Ukraine’s troubled state has long been dominated by its oligarchs. But across the emerging world the relationship between politics and business has become fraught. India’s election in April and May will in part be a plebiscite on a decade of crony capitalism. Turkey’s prime minister is engulfed by scandals involving construction firms-millions of Turks have clicked on YouTube recordings that purport to incriminate him. On March 5th China’s president, Xi Jinping, vowed to act “without mercy” against corruption in an effort to placate public anger. Last year 182,000 officials were punished for disciplinary violations, an increase of 40,000 over 2011. 

As in America at the turn of the 20th century, a new middle class is flexing its muscles, this time on a global scale. People want politicians who don’t line their pockets, and tycoons who compete without favours. A revolution to save capitalism from the capitalists is under way.”

Apparently, The Economist is not following the news: Crony capitalism has basically been made legal in the USA, in the last two decades: watch the flow of money from the government to the political class revolving between filthy rich compensation in the private sector, and the government’s levers. Crony capitalism is becoming best business practice.

It’s rather saving capitalism from thieves, The Economist! Yet, as long as there is no revolution in the USA, nothing will happen. And the USA is asleep under the seducer-in-chief, the languid, self-described “navigator” who nominated to power again, exactly the same teams that made Clinton and the Bushes’ presidencies.

Legalized corruption is the problem in the USA, not the illegal type. And that’s worst.

To undermine plutocracy, one has to undermine the nature of the economic activities that foster it, such as the secretive, unregulated nature of the public-private fractional reserve, money creating system. All tax evasion, tax havens, shell companies and lack of transparency have to go with that.

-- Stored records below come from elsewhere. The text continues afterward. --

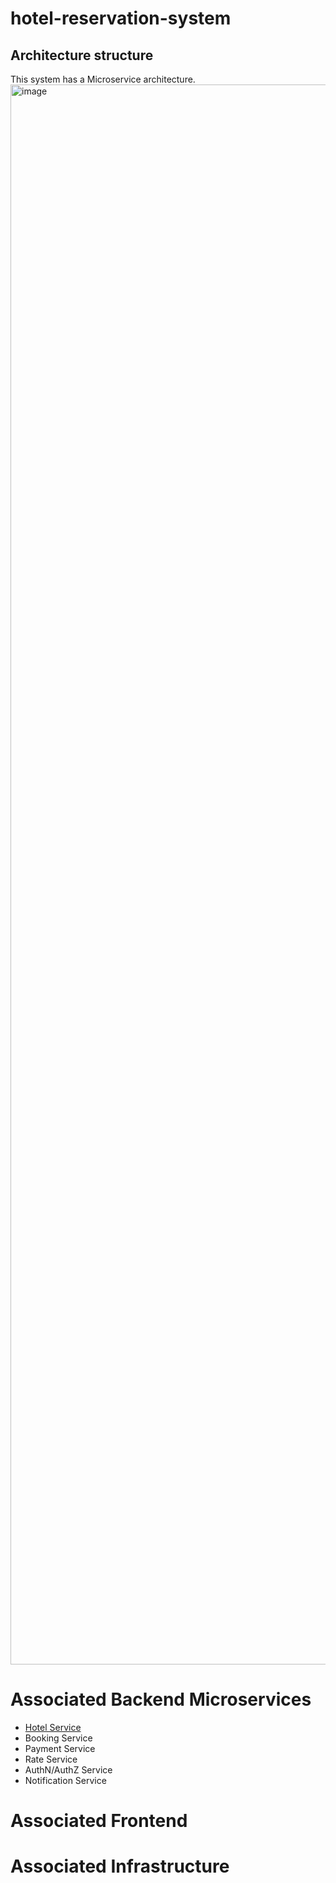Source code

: # hotel-reservation-system

## Architecture structure
This system has a Microservice architecture.
<img width="5752" height="2528" alt="image" src="https://github.com/user-attachments/assets/72a1aeef-3d1c-4170-9265-454cd4bb9fbf" />



# Associated Backend Microservices
- [Hotel Service](https://github.com/sebenitezg/hotel-service)
- Booking Service
- Payment Service
- Rate Service
- AuthN/AuthZ Service
- Notification Service

# Associated Frontend

# Associated Infrastructure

Why have we been unable to get rid of plutocracy? It is not just that it holds the Main Stream Media. It’s more general than that.

The principle of plutocracy is intrinsically sadistic and cruel: there are its rewards. So its practitioners, followers and servants call for a society reflecting those values. It makes psycho sense, and the economy to reflect that.

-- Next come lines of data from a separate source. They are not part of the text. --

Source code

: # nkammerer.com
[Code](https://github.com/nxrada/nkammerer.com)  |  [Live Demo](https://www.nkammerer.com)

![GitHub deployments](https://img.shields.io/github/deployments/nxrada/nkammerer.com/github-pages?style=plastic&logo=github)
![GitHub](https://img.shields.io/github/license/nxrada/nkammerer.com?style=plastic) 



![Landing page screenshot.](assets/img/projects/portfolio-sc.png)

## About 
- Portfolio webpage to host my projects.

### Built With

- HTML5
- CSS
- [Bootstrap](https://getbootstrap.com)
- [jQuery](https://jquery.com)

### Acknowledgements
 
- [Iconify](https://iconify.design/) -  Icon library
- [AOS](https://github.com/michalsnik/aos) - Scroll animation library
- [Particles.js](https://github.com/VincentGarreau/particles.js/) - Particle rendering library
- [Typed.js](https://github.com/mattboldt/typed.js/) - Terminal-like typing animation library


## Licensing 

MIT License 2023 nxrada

Beyond this, we have to impose real, that is, direct democracy. It has gained in Switzerland in the last three decades, and has contributed obviously to the success of the Swiss economy, by creating a much more equalitarian, meritocratic and caring society, with fairer rules and regulations (hence the 3% unemployment rate in Switzerland, the lowest anywhere).

Direct democracy makes oligarchy, a crucial element of which is professional politics, difficult, and plutocracy, impossible. So to reduce plutocracy, one has to reduce oligarchy, and, in particular professional politics, the intrinsic enemy of direct democracy.

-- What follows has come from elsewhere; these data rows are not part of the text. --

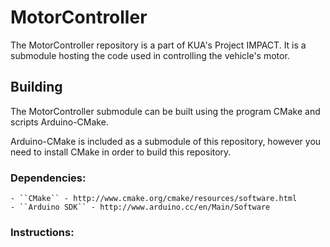 MotorController
==========

The MotorController repository is a part of KUA's Project IMPACT. It is a submodule hosting the code used in controlling the vehicle's motor.

Building
----------

The MotorController submodule can be built using the program CMake and scripts Arduino-CMake.

Arduino-CMake is included as a submodule of this repository, however you need to install CMake in order to build this repository.

### Dependencies:

	- ``CMake`` - http://www.cmake.org/cmake/resources/software.html
	- ``Arduino SDK`` - http://www.arduino.cc/en/Main/Software

### Instructions:


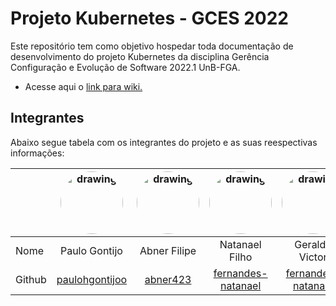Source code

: # Projeto Kubernetes - GCES 2022
Este repositório tem como objetivo hospedar toda documentação de desenvolvimento do projeto Kubernetes da disciplina
Gerência Configuração e Evolução de Software 2022.1 UnB-FGA.

* Acesse aqui o [link para wiki.]()

## Integrantes
Abaixo segue tabela com os integrantes do projeto e as suas reespectivas informações:

|        | <img src="https://avatars.githubusercontent.com/u/44791309?v=4" alt="drawing" style="border-radius: 50%" width="100"/> | <img src="https://avatars.githubusercontent.com/u/54643342?v=4" alt="drawing" style="border-radius: 50%" width="100"/> | <img src="https://avatars.githubusercontent.com/u/56640659?v=4" alt="drawing" style="border-radius: 50%" width="100"/> | <img src="https://avatars.githubusercontent.com/u/32902812?v=4" alt="drawing" style="border-radius: 50%" width="100"/> | <img src="https://avatars.githubusercontent.com/u/56975965?v=4" alt="drawing" style="border-radius: 50%" width="100"/> | <img src="https://avatars.githubusercontent.com/u/52768341?v=4" alt="drawing" style="border-radius: 50%" width="100"/> | <img src="https://avatars.githubusercontent.com/u/56366957?v=4" alt="drawing" style="border-radius: 50%" width="100"/> | <img src="https://avatars.githubusercontent.com/u/48573662?v=4" alt="drawing" style="border-radius: 50%" width="100"/> |
|--------|:----------------------------------------------------------------------------------------------------------------------:|:----------------------------------------------------------------------------------------------------------------------:|:----------------------------------------------------------------------------------------------------------------------:|:----------------------------------------------------------------------------------------------------------------------:|:----------------------------------------------------------------------------------------------------------------------:|:----------------------------------------------------------------------------------------------------------------------:|:----------------------------------------------------------------------------------------------------------------------:|:----------------------------------------------------------------------------------------------------------------------:|
| Nome   |                                                     Paulo Gontijo                                                      |                                                      Abner Filipe                                                      |                                                     Natanael Filho                                                     |                                                     Geraldo Victor                                                     |                                                    Lorrany Oliveira                                                    |                                                      Danie Alves                                                       |                                                    Gustave Persijn                                                     |                                                    Gabriel Avelino                                                     |
| Github |                                  [paulohgontijoo](https://github.com/paulohgontijoo)                                   |                                        [abner423](https://github.com/abner423)                                         |                              [fernandes-natanael](https://github.com/fernandes-natanael)                               |                              [fernandes-natanael](https://github.com/fernandes-natanael)                               |                                 [lorranyoliveira](https://github.com/lorranyoliveira)                                  |                             [DanielViniciusAlves](https://github.com/DanielViniciusAlves)                              |                                        [gpersijn](https://github.com/gpersijn)                                         |                                  [gabrielavelino](https://github.com/gabrielavelino)                                   |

That’s the future we need, because plutocracy’s ultimate hide-out is war itself. And this, in full, neither we, nor the biosphere, can afford.

Understanding that plutocracy is not just the rule of wealth, but the reign of hell outright, is of the essence. One cannot understand Putin, Hitler, or World War One, without it.

Weirdly, Obama pontificated that “we are not in competition with Russia”. Of course, not. But the better angels of our nature are in competition with hell. And this starts with the oligarchs our political system consists of, at home.

Patrice Ayme

Note: That plutocracy is the definition of hell is not a new insight. That hell thrives on the Dark Side, far from the light, and “enlightenment” was already central to the ancient Babylonian religion (“Zoroastrianism”). That ancient version of the devil was called Angra Manyu.

The Greek birth of the concepts of hell with Hades and Ploutos (or “Pluto”), and how Pluto came to replace Hades was a purely cosmetic replacement, because Hades had such a terrible reputation. I guess you would not be familiar with the hellish conditions of deep silver mines in Ancient Greece, or Rome.